*** Block opens ***

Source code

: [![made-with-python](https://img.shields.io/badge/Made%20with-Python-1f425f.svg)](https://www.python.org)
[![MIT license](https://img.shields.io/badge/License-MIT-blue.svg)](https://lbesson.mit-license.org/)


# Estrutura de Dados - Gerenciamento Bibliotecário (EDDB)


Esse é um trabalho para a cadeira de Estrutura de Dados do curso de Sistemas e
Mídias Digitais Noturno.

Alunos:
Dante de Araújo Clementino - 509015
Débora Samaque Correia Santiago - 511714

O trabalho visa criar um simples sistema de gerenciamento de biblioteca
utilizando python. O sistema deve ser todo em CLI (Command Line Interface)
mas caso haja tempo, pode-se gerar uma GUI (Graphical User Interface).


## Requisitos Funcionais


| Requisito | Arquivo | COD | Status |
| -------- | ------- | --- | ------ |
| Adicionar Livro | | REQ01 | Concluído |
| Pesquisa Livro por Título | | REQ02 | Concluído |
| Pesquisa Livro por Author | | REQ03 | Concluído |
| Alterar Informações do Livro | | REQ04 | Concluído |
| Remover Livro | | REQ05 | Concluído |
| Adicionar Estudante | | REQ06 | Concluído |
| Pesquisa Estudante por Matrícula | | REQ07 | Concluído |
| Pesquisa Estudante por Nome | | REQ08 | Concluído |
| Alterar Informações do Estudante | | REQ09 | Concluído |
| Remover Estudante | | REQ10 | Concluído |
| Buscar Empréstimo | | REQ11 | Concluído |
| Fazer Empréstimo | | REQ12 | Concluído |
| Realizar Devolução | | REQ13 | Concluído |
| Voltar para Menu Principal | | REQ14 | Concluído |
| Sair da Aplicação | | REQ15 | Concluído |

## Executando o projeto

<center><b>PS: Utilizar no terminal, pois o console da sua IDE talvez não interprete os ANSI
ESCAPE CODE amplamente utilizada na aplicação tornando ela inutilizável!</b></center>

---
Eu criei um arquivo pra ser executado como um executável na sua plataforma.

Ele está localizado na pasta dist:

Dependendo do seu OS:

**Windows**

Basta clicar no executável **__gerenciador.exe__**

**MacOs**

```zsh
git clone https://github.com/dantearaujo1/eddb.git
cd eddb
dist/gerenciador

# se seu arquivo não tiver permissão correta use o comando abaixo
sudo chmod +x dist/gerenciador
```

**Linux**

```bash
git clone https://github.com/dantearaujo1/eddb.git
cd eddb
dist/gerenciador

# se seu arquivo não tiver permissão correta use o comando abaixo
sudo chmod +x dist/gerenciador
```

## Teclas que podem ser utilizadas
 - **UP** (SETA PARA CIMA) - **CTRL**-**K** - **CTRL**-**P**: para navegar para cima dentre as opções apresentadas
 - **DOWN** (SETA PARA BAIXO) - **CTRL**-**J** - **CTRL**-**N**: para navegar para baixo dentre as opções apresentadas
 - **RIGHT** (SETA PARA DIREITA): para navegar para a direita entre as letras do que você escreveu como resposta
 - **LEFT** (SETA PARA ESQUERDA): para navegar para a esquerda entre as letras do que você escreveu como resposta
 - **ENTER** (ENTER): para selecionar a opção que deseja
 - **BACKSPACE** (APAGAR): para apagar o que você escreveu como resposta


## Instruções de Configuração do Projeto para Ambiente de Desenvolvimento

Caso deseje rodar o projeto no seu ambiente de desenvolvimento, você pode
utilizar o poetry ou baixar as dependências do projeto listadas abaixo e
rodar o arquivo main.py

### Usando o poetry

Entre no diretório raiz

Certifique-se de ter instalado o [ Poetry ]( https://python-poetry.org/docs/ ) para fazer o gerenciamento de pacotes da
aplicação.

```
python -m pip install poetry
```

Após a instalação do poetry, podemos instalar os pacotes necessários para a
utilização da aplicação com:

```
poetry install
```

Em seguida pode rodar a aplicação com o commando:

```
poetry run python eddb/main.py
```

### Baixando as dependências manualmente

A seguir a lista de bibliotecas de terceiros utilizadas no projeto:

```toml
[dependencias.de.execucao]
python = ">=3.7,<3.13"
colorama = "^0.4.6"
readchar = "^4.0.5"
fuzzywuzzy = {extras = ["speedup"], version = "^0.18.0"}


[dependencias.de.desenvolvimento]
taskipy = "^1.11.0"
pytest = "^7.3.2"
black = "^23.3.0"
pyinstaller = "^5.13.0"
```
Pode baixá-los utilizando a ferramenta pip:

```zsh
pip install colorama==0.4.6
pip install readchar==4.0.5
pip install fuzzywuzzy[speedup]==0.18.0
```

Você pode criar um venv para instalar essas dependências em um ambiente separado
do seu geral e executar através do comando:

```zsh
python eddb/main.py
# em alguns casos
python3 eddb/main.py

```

*** Block closes ***

## EXERCISE REQUIREMENTS
A single number is the whole answer: please count how many lines of the records above include the string "Interface".

## EXERCISE SOLUTION
2